• Last edited on Jun 15, 2017, 10:26:19 PM by PM 2Ring

This is an unordered collection of issues members of the sopython community have found with the book Learn Python The Hard Way. We noticed a general trend that users using LPTHW post questions that don’t make a lot of sense both on SO and in chat. This is due to the structure and techniques used in the book. We recommend these tutorials instead. If you’d like to discuss this more, come chat!

  1. Repeatedly asks the reader to ensure that the reader uses Python 2, stating that Python 3 will not be in general use for a long time.
  2. Can have a quite condescending tone.
  3. Even the Python 2 version is out of date. Uses Python 2.6 in the examples.
  4. Exercise 3 on math does not talk about the rounding behaviour, about the from __future__ import division, or anything for that matter; details are left for the reader to find out. “Notice the math seems "wrong”? There are no fractions, only whole numbers.

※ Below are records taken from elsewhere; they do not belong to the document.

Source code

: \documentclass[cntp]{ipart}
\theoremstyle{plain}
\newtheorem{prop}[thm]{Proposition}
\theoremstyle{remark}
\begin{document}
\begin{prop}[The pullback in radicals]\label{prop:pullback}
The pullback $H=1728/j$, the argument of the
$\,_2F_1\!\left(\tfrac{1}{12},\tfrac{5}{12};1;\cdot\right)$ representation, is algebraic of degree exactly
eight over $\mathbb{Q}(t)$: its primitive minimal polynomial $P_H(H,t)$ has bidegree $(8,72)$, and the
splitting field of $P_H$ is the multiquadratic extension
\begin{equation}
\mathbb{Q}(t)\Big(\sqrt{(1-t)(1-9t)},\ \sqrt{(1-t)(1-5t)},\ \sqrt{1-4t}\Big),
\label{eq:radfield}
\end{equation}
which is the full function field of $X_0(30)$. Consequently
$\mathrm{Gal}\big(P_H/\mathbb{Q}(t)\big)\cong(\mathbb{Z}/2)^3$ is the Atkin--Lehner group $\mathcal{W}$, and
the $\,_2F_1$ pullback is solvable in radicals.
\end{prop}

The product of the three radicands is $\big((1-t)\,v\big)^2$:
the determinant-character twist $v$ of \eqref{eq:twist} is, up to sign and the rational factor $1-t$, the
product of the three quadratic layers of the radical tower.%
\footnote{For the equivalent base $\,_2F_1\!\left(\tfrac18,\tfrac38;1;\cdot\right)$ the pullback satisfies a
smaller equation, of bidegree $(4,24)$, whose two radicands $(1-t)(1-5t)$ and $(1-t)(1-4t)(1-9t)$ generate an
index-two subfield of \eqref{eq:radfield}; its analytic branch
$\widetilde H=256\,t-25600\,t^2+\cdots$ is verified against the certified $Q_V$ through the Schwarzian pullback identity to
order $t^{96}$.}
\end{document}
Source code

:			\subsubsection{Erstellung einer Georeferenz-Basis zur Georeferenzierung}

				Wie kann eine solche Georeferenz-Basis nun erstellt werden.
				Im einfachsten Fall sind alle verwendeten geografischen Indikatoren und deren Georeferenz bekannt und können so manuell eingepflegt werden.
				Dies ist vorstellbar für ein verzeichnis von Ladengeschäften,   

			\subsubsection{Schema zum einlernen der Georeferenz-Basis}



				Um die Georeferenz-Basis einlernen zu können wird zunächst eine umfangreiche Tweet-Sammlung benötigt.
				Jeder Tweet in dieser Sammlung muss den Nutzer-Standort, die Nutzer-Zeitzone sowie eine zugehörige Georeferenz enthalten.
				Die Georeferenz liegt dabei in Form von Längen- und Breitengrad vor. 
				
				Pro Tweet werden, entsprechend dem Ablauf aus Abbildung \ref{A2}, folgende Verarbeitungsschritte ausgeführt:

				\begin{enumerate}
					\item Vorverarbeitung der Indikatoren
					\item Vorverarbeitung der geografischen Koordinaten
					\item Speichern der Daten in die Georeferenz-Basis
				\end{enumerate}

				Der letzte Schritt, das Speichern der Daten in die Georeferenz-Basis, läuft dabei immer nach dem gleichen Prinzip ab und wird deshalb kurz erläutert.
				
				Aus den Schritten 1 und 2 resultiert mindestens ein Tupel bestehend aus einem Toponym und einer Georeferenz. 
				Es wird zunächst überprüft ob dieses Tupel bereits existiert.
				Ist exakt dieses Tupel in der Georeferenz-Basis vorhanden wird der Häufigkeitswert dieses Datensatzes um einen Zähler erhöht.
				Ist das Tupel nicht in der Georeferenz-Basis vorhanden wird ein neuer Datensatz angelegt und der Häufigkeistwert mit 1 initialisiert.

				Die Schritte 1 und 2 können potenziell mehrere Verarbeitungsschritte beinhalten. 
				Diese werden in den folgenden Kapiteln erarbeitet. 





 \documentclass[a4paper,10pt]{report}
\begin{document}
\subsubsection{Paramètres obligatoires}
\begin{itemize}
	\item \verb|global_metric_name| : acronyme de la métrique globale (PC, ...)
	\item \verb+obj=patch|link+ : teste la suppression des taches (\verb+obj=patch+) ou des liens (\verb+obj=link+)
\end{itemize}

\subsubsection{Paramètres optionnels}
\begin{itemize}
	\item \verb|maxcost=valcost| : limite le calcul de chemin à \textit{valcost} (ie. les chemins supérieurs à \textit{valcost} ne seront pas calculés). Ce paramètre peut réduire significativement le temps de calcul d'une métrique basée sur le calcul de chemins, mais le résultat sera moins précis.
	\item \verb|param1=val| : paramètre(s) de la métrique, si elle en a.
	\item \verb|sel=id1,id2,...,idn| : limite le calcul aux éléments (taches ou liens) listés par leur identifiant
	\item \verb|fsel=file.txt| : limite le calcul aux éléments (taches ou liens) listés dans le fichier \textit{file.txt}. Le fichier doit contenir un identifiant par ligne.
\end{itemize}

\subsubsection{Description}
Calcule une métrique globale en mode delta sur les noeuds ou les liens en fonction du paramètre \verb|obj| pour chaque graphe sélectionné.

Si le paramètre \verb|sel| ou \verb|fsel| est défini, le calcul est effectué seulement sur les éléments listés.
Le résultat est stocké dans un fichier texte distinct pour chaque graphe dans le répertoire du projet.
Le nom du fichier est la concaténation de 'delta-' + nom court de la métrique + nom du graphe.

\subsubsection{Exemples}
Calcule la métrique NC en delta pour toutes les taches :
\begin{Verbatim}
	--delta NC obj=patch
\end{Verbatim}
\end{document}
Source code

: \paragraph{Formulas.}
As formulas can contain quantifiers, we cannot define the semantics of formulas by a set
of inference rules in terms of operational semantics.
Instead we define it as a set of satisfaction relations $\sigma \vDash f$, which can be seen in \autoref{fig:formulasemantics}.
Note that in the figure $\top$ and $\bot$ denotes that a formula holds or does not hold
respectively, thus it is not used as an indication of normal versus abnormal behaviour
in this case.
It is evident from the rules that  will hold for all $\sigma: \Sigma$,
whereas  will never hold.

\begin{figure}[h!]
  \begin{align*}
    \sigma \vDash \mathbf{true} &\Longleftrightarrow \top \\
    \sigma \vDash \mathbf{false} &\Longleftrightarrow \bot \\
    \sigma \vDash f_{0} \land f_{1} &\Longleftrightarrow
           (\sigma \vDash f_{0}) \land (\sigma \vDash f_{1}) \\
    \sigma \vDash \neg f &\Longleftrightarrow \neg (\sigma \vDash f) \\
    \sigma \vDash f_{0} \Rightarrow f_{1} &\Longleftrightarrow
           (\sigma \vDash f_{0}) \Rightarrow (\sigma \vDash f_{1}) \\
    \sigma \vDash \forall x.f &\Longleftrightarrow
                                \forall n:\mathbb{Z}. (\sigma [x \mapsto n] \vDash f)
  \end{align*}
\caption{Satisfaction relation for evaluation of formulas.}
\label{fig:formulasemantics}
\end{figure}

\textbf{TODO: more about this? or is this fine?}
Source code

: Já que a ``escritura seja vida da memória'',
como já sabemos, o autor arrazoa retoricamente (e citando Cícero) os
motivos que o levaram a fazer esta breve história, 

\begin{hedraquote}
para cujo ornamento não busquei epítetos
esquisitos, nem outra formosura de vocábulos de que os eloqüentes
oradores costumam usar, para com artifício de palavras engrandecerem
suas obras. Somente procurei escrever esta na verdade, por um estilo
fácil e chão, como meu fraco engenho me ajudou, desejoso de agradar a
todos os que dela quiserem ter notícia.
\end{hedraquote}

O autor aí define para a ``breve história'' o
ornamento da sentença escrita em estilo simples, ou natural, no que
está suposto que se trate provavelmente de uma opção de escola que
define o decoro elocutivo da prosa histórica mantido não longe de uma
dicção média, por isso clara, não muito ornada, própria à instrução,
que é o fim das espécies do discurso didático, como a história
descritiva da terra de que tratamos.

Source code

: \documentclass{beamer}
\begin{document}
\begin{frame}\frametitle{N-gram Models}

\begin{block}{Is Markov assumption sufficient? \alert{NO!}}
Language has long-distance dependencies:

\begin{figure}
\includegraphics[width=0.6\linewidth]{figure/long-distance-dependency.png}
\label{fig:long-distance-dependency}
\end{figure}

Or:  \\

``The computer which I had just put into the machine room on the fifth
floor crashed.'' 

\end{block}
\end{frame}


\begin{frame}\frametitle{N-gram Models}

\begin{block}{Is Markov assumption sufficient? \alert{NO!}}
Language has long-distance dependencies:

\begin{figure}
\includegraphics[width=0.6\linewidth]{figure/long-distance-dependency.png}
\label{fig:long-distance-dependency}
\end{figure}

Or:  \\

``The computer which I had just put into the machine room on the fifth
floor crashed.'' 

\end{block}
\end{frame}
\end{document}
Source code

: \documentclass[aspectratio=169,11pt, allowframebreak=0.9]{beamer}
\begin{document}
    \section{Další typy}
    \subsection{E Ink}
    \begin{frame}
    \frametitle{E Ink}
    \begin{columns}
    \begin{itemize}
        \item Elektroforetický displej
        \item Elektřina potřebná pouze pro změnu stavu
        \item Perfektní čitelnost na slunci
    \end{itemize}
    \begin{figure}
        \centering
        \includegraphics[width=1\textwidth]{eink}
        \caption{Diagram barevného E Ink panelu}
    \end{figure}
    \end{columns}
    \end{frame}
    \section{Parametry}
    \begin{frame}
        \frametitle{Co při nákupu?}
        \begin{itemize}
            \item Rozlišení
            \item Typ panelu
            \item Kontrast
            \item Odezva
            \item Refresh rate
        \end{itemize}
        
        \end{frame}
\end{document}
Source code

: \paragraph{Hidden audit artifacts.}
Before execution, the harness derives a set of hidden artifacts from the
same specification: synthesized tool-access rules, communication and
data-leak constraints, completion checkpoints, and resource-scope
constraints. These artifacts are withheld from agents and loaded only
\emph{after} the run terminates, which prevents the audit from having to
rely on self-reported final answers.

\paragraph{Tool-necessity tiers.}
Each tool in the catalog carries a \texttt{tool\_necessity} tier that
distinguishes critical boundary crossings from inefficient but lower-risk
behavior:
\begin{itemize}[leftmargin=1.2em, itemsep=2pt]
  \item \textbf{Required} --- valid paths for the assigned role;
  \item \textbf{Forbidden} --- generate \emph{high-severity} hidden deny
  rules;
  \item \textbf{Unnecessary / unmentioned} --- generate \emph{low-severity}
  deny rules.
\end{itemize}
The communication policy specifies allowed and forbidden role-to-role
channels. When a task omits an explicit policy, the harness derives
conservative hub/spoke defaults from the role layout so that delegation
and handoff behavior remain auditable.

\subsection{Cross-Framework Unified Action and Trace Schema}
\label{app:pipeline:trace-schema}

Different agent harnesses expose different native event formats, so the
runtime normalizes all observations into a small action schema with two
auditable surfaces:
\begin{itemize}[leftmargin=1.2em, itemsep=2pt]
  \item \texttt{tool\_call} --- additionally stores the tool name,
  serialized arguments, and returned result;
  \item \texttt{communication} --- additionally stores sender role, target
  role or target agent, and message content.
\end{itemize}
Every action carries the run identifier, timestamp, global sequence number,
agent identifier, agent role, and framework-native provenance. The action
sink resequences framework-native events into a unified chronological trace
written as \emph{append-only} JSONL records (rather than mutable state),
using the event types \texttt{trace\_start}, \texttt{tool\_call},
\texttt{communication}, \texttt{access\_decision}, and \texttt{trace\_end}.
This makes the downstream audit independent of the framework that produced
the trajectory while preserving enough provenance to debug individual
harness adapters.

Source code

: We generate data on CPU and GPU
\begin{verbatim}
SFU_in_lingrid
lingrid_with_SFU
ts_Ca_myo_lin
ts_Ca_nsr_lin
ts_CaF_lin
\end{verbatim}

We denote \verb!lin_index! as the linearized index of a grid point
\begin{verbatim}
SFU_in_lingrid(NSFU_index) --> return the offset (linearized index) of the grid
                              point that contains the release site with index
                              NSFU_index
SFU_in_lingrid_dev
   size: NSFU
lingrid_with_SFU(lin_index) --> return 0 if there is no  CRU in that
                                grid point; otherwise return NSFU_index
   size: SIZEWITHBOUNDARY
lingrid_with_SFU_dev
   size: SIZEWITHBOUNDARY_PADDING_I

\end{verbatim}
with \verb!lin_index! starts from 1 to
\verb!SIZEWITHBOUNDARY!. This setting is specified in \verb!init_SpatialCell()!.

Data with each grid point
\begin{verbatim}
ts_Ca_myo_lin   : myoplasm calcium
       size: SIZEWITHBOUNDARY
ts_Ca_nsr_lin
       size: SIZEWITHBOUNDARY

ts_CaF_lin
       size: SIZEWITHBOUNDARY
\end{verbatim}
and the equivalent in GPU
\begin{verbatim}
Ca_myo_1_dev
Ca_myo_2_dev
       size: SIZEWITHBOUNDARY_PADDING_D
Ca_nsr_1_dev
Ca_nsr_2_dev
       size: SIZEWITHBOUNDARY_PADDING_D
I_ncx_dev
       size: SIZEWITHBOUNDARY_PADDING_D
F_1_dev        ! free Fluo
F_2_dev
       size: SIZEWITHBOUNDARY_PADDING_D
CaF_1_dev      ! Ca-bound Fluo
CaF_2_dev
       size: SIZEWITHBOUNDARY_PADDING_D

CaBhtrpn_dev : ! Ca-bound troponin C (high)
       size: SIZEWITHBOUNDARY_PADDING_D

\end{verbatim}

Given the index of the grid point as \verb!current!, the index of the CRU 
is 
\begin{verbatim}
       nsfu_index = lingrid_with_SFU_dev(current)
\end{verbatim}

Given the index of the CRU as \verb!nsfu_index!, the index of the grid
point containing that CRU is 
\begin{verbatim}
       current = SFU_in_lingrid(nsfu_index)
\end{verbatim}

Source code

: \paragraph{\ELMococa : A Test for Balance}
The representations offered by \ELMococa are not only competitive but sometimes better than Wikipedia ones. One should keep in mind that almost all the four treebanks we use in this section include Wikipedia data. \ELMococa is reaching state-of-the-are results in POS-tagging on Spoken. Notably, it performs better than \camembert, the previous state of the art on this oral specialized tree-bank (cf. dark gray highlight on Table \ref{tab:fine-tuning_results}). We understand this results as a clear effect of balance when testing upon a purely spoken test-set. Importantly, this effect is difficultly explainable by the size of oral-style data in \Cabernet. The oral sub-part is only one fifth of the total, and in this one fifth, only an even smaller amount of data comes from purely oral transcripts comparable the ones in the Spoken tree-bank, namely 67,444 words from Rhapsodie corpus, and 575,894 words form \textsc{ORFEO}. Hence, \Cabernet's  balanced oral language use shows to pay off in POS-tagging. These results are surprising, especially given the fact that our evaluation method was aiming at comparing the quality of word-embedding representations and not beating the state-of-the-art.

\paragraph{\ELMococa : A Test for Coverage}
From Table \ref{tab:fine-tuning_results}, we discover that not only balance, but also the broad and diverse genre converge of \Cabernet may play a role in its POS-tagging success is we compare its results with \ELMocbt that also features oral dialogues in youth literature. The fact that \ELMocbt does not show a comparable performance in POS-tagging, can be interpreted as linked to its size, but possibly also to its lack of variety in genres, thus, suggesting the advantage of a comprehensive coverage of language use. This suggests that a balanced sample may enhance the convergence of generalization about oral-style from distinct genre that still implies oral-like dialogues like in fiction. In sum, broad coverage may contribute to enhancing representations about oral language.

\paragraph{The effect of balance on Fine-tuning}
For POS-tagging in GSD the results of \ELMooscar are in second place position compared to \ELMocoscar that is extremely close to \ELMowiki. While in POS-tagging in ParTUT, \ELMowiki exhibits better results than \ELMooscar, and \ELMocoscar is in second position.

You need to use a “floating point” number, which is a number with a decimal point, as in 10.5, or 0.89, or even 3.0.“
  5. String formatting (Ex 6) just explains the % formatting
  6. Ex 10 tells about Unicode escapes, of course without telling what the Unicode is or how to do it in Python.
  7. Does not teach with for processing files
  8. Calls functions commands until teaching the word function. Likewise modules are features until they are called modules.
  9. First teaches the concept of command line and command line arguments and then (much later) proceeds to explain functions as some kind of miniscripts that take arguments akin to argv.
  10. Ex 23 again says: ‘Avoid any project that mentions "Python 3”. That’ll only confuse you.’
  11. Asks to memorize truth tables for Boolean ops, calls this “better than trying to understand it”
  12. Really backwards teaching order, files taught before any control structures.
  13. Ex 31 says this about testing whether a number falls into a range: “Use 0 < x < 10 or 1 <= x < 10, which is classic notation, or use x in range(1, 10).” And this is Python 2. Even in Python 3 the range is O(n) for floats and most probably would fail.
  14. Ex 37 - review - passingly mentions raise and yield in a table, that weren’t taught in previous exercises. Nor were the concepts of generators, iterators or even exceptions. .next() is used to get the next value from a generator.
  15. After teaching methods in 38, Ex 39 teaches dictionaries and… how to build a hash table class?!
  16. “Ex 40: Classes are like minimodules, objects are like mini-imports.”
  17. Ex 41 defines “composition” as “The concept that a class can be composed of other classes as parts, much like how a car has wheels.” and then immediately defines “attribute” as “A property classes have that are from composition and are usually variables.” This isn’t even wrong.
  18. Ex 43 teaches non-pythonic stuff, like picking a random item from a list with randint(0, len(x)-1) instead of suggesting random.choice
  19. Ex 45 says “method is a function”.
  20. Ex 46 teaches writing a package. Up until then the keyword arguments are not explained. A dictionary of arguments to setup is built, then applied with **
  21. Exceptions are finally taught in Ex 48, after the setup script. This is the first time a string is converted to an integer and exceptions handled appropriately.
  22. Uses recursion excessively, teaching users that chaining a series of functions to build a game is somehow good code flow (without ever talking about what this means in terms of the call stack).